Some people watch films to forget their daily issues. Some just want to have fun. Some want to learn more about a particular true story. However, there's not a single person alive who wants to watch a movie and not be able to leave the theater (or, in this case, their couch) entertained. Marriage Story has such an emotionally complicated premise that it's tough to convince people to sit and watch. I mean, who wants to watch a divorce develop throughout more than two hours? Who wants to watch two people who were once in love with each other become the worst of themselves? Yelling, fighting, court, custody, lawyers… It's not exactly an attention-grabber.
I imagine people who went through the same situation getting triggered and remember a phase of their lives that was probably one of their worst. I'm writing this because I've seen some negativity towards people who simply don't want to watch Baumbach's depiction of a depressing event. It's perfectly understandable if anyone decides to skip this one, especially if it hits too close to home. In my case, I've never gone through a divorce (hopefully, I'll never will), and usually I can "enjoy" this type of sad, frustrating, bittersweet films (Manchester by the Sea, A Ghost Story) for what they are, no matter how tragic.

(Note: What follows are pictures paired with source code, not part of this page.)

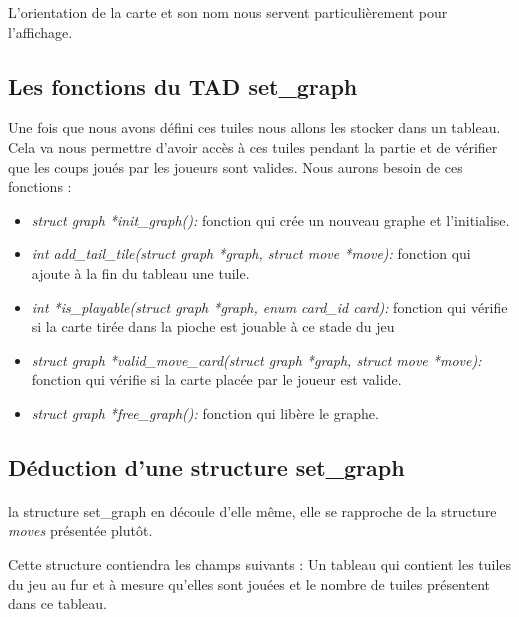 \documentclass[12pt]{article}
\begin{document}
L'orientation de la carte et son nom nous servent particulièrement pour l'affichage.

\subsection{Les fonctions du TAD set\_graph}

Une fois que nous avons défini ces tuiles nous allons les stocker dans un tableau. Cela va nous permettre d'avoir accès à ces tuiles pendant la partie et de vérifier que les coups joués par les joueurs sont valides. Nous aurons besoin de ces fonctions :

\begin{itemize}
\item \textit{struct graph *init\_graph():} fonction qui crée un nouveau graphe et l'initialise.\\
\item \textit{int add\_tail\_tile(struct graph *graph, struct move *move):} fonction qui ajoute à la fin du tableau une tuile.\\
\item \textit{int *is\_playable(struct graph *graph, enum card\_id card):} fonction qui vérifie si la carte tirée dans la pioche est jouable à ce stade du jeu\\
\item \textit{struct graph *valid\_move\_card(struct graph *graph, struct move *move):} fonction qui vérifie si la carte placée par le joueur est valide.\\
\item \textit{struct graph *free\_graph():} fonction qui libère le graphe.\\

\end{itemize}

\subsection{Déduction d'une structure set\_graph}

\paragraph{} la structure set\_graph en découle d'elle même, elle se rapproche de la structure \textit{moves} présentée plutôt.

Cette structure contiendra les champs suivants : Un tableau qui contient les tuiles du jeu au fur et à mesure qu'elles sont jouées et le nombre de tuiles présentent dans ce tableau.
\end{document}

If I had to choose one-word praise: realistic. There's no way around it. The palpable emotions are the main reason why this story works so well. Only people who have never been in a relationship of any kind can't understand the moment when a fight starts to escalate, and the couple begins to say terrible stuff at each other that they don't exactly mean. The exaggeration and over-the-top arguments are part of every couple's life. They can occur due to a hundred reasons related to stress, work, accumulation of little things, or simply because it's just not a good day.

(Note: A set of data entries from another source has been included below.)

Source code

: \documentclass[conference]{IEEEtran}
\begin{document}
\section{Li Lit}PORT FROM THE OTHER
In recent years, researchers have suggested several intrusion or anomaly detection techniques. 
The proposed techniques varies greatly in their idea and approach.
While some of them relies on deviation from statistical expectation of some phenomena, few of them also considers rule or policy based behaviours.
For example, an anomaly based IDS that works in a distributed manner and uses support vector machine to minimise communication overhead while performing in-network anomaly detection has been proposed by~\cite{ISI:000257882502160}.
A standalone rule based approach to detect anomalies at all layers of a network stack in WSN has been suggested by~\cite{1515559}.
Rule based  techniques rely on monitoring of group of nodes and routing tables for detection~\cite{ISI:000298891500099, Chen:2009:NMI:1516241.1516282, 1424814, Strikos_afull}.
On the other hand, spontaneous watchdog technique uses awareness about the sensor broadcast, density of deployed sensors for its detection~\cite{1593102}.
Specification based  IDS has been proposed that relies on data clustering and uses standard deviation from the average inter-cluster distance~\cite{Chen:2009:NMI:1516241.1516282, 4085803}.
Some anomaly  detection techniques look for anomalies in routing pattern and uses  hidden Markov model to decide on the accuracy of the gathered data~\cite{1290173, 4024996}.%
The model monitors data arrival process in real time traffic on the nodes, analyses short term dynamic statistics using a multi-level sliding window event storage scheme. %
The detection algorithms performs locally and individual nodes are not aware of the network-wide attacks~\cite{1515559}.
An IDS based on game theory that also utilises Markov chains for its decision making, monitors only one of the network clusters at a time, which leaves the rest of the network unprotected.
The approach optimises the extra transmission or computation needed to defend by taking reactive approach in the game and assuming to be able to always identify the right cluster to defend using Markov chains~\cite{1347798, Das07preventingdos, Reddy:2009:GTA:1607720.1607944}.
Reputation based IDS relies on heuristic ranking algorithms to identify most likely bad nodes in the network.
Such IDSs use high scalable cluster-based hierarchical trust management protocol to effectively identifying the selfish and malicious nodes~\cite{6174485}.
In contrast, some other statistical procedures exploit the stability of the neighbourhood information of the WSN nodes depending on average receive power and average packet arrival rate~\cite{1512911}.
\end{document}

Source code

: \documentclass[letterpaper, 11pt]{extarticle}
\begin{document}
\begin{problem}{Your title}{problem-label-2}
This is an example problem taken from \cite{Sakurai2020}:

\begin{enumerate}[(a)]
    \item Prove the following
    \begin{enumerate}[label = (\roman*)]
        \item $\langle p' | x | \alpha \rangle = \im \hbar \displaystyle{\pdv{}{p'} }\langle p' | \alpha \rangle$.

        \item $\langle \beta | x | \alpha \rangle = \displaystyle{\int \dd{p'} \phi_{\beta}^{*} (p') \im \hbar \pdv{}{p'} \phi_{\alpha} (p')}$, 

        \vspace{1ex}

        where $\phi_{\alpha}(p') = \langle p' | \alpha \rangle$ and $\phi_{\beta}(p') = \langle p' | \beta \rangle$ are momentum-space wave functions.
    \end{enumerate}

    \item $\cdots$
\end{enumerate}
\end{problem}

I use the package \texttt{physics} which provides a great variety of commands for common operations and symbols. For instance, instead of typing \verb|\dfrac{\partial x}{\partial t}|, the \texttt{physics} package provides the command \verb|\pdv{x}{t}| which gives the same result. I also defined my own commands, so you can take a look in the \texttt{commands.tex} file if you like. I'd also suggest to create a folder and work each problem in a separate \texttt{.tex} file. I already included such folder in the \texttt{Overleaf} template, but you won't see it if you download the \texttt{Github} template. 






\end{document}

Marriage Story doesn’t deliver a hopeful message or a sweet story because that’s not what divorces are. It’s not difficult to imagine how hard it is to separate yourself from the person you love(d) for years without end, even more when there’s a kid involved in the process. Baumbach could have followed the genre cliches and provide moments of pure happiness, but that’s not something that happens during a situation like this. It’s a heart-wrenching phase to live through, and I believe that this movie is going to be thoroughly analyzed in film school in the next decade or so.

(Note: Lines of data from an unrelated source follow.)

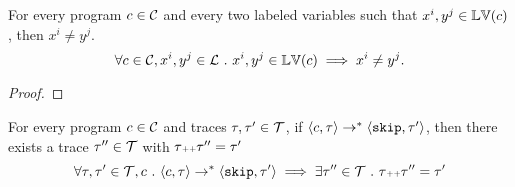 \begin{lem}
    For every program $c \in \mathcal{C}$ and every two labeled variables such that
    $x^i, y^j \in \mathbb{LV}(c)$, then $x^i \neq y^j$.
    \[
      \forall c \in \mathcal{C}, x^i, y^j \in \mathcal{L} ~.~ x^i, y^j \in \mathbb{LV}(c)\implies x^i \neq y^j.
      \]
  \end{lem}
  \begin{proof}
  \end{proof}
  \begin{lem}
    For every program $c \in \mathcal{C}$ and traces $\mathtt{\tau}, \mathtt{\tau}' \in \mathcal{T}$, if 
    $\langle c, \mathtt{\tau} \rangle \rightarrow^{*} \langle \mathtt{skip}, \mathtt{\tau}' \rangle$,
    then there exists a trace $\mathtt{\tau}'' \in \mathcal{T}$ with $\mathtt{\tau} {\scriptscriptstyle ++} \mathtt{\tau}'' = \mathtt{\tau}'$
    $$
    \forall \mathtt{\tau}, \mathtt{\tau}' \in \mathcal{T}, c ~.~
    \langle c, \mathtt{\tau} \rangle \rightarrow^{*} \langle \mathtt{skip}, \mathtt{\tau}' \rangle 
    \implies \exists \mathtt{\tau}'' \in \mathcal{T} ~.~ \mathtt{\tau} {\scriptscriptstyle ++} \mathtt{\tau}'' = \mathtt{\tau}'
    $$
    \end{lem}

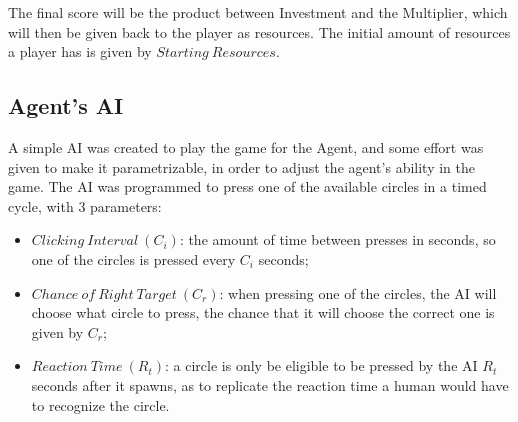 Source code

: The final score will be the product between Investment and the Multiplier, which will then be given back to the player as resources. The initial amount of resources a player has is given by $Starting\ Resources$.


\subsection{Agent's \ac{AI}}
A simple \ac{AI} was created to play the game for the Agent, and some effort was given to make it parametrizable, in order to adjust the agent's ability in the game. The \ac{AI} was programmed to press one of the available circles in a timed cycle, with 3 parameters:
\begin{itemize}
    \item $Clicking\ Interval\ (C_i)$: the amount of time between presses in seconds, so one of the circles is pressed every $C_i$ seconds;
    \item $Chance\ of\ Right\ Target\ (C_r)$: when pressing one of the circles, the \ac{AI} will choose what circle to press, the chance that it will choose the correct one is given by $C_r$;
    \item $Reaction\ Time\ (R_t)$: a circle is only be eligible to be pressed by the \ac{AI} $R_t$ seconds after it spawns, as to replicate the reaction time a human would have to recognize the circle.
\end{itemize}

THE scene with Driver and Johansson going at each other exponentially harder and heavier criticism-wise is one of the most emotionally powerful dialogues of the millennium. The raw emotion and the physical movements that both actors can bring into the fight are absurdly impressive. Their chemistry is so inexplicably real. I never, not even for a single second, thought that I was watching fictional characters. Nicole and Charlie can very well be our neighbors or part of our family. Baumbach's use of long takes really elevate every single sequence, allowing the protagonists to move around the set and actually act.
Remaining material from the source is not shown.